Common Side Effects: Transient stinging, burning, or pruritus at the application site (primarily azelaic acid); mild erythema; rare contact dermatitis. Niacinamide topical side effects are uncommon at 4%.

Store at controlled room temperature (15–25°C / 59–77°F) in the original container. Protect from heat, light, and moisture. Do not freeze. Keep out of reach of children. Use by the beyond-use date (BUD) per USP <795> compounding standards. Discard if the product changes color, consistency, or develops an unusual odor.

Is this formulation FDA-approved?

No. This is a patient-specific, prescriber-directed 503A compounded preparation from Genesis Compounding. While azelaic acid has FDA-approved commercial formulations at 15% and 20%, this compounded combination at the specified concentrations is not FDA-approved.

How does niacinamide differ from azelaic acid for hyperpigmentation?

Azelaic acid inhibits tyrosinase in hyperactive melanocytes, reducing melanin synthesis. Niacinamide does not inhibit tyrosinase; instead it prevents finished melanosomes from being transferred from melanocytes into surrounding keratinocytes. Together they interrupt two different steps in the pigment-delivery process.

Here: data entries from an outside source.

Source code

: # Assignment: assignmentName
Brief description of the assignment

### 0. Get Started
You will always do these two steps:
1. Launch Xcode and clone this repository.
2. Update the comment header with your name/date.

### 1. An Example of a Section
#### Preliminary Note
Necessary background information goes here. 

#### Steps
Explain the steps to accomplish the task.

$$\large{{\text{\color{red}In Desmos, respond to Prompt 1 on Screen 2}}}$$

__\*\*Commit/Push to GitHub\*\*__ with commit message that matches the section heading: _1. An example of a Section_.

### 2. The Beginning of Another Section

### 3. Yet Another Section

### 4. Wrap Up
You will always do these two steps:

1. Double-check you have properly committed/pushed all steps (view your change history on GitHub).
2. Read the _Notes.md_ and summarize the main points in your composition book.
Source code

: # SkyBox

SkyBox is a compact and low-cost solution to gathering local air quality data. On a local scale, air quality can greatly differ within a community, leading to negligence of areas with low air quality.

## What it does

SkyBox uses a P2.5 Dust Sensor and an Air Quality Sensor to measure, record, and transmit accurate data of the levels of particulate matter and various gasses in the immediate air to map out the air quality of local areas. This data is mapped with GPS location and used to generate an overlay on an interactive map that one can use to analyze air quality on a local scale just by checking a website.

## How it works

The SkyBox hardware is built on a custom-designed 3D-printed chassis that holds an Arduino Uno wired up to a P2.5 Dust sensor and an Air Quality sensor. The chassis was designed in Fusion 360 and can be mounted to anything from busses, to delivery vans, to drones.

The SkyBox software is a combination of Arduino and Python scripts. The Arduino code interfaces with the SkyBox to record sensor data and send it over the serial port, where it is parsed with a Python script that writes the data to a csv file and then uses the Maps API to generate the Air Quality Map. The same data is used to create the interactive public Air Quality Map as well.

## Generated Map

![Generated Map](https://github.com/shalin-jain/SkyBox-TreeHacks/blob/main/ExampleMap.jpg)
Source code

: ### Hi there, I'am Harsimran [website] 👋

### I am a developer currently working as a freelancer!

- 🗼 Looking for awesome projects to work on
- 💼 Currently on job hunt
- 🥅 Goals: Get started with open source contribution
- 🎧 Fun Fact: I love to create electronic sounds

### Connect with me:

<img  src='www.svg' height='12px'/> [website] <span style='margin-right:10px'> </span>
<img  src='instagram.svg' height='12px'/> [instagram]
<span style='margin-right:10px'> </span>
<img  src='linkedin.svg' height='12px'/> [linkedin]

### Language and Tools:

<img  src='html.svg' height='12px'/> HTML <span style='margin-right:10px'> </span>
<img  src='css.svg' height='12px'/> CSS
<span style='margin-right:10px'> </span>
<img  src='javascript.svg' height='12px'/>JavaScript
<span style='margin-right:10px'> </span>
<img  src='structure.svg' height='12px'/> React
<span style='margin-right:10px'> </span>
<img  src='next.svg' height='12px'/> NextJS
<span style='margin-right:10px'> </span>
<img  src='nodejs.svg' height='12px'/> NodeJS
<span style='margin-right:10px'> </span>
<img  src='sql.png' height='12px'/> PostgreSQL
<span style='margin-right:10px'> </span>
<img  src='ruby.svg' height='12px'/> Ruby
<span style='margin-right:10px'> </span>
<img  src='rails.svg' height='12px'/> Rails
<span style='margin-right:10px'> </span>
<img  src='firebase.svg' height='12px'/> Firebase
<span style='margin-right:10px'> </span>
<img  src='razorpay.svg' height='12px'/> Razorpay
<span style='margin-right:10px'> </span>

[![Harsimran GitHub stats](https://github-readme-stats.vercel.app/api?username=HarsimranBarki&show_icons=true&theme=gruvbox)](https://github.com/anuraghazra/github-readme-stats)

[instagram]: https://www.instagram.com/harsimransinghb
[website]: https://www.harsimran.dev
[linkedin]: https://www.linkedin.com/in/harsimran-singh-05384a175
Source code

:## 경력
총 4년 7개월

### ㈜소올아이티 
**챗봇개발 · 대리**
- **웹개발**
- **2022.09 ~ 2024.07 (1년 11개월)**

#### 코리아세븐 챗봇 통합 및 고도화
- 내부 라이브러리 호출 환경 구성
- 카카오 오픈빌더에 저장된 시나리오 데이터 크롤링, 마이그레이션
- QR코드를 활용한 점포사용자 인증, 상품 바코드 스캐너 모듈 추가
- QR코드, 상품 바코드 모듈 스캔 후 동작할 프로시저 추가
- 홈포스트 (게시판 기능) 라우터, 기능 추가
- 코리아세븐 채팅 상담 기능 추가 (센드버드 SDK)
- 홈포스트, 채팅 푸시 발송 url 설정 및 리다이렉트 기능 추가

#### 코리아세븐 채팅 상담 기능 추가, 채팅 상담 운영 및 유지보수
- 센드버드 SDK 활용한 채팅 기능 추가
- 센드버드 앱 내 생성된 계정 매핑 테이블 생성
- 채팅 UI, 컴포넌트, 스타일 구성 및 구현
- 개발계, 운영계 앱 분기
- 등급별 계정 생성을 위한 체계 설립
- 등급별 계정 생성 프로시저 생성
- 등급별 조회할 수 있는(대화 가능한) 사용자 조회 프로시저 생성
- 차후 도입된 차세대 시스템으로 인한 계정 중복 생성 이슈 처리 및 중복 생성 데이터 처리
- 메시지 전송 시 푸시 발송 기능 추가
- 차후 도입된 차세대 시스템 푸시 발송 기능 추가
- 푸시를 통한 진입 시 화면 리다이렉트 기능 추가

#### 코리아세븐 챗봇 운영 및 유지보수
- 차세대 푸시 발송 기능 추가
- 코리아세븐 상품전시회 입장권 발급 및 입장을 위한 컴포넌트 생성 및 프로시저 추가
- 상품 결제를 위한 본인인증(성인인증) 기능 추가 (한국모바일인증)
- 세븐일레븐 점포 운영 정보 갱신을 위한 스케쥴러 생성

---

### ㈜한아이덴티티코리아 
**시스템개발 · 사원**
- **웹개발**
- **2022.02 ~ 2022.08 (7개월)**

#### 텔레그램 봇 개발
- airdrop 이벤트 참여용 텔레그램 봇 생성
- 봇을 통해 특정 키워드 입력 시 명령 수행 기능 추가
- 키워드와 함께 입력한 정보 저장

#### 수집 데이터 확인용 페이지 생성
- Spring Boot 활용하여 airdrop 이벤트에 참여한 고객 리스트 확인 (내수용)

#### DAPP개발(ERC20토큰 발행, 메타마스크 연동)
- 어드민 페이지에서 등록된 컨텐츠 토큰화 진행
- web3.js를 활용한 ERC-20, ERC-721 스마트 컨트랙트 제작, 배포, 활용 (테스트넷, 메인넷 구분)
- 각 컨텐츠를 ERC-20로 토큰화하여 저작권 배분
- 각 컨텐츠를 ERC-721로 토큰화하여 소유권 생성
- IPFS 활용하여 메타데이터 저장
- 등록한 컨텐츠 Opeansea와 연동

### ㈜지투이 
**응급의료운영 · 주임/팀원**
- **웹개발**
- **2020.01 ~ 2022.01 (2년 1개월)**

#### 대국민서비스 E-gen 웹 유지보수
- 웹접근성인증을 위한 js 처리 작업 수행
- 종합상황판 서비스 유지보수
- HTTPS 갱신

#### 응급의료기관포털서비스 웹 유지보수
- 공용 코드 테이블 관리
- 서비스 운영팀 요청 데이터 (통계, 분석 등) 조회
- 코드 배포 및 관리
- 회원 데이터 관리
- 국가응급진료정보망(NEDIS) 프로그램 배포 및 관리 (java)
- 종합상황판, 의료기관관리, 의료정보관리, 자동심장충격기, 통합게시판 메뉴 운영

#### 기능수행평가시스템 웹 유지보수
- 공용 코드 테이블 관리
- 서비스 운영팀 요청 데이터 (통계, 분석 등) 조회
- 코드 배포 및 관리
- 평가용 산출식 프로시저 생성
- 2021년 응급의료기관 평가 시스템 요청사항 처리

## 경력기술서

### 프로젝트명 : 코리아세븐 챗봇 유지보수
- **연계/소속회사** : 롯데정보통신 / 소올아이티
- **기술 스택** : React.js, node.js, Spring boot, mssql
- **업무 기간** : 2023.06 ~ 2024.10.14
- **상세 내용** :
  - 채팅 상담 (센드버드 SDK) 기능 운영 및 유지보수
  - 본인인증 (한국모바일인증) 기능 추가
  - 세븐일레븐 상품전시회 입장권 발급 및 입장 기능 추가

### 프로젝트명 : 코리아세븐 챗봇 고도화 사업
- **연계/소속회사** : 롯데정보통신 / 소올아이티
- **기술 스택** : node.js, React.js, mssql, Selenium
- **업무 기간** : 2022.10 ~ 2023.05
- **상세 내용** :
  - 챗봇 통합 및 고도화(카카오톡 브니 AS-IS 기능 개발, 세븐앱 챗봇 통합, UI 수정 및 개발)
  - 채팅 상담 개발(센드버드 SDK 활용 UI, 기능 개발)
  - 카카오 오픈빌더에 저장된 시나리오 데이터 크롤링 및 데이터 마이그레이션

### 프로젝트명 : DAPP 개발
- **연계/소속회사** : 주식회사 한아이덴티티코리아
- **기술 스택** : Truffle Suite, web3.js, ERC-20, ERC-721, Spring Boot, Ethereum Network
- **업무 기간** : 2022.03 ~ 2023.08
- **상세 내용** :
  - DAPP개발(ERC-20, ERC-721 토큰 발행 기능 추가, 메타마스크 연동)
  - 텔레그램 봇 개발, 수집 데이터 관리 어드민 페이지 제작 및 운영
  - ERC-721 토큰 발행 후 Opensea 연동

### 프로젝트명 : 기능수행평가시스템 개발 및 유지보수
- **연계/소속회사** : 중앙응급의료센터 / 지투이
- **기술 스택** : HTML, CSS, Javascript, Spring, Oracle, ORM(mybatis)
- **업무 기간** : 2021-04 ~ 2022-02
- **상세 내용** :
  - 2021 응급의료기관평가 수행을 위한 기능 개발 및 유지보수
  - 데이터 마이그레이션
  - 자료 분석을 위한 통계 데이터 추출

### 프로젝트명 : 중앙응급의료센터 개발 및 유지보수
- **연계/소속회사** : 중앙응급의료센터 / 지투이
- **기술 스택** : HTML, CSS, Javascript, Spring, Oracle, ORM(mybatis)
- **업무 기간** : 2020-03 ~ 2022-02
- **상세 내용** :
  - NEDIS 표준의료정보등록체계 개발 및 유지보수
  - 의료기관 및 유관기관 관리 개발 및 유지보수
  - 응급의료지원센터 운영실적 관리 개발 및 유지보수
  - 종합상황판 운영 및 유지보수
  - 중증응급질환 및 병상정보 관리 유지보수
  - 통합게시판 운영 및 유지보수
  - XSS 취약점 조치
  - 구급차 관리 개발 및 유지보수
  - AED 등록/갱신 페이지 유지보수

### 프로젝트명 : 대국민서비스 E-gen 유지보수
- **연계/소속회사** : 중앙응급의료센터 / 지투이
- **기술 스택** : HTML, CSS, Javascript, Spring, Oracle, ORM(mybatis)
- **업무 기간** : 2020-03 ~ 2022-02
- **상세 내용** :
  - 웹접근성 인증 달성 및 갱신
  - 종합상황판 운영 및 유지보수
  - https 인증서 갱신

Is this safe for sensitive or rosacea-prone skin?

Both ingredients are generally considered well-tolerated on sensitive skin. Azelaic acid is widely used for rosacea, and niacinamide is noted for its skin-tolerability profile. Some initial stinging from azelaic acid is expected and typically subsides with continued use.

Do I need sunscreen with this preparation?

Yes. UV exposure can reverse pigmentation gains and stimulate melanogenesis. Daily broad-spectrum sunscreen (SPF 30+) is an important adjunct to any topical depigmenting regimen.

When can I expect to see improvement?

Improvement in inflammatory lesion counts (acne/rosacea) may begin within 4–6 weeks. Visible reduction in post-inflammatory hyperpigmentation typically requires 8–12 weeks of consistent application combined with photoprotection. Your prescriber will reassess response at follow-up.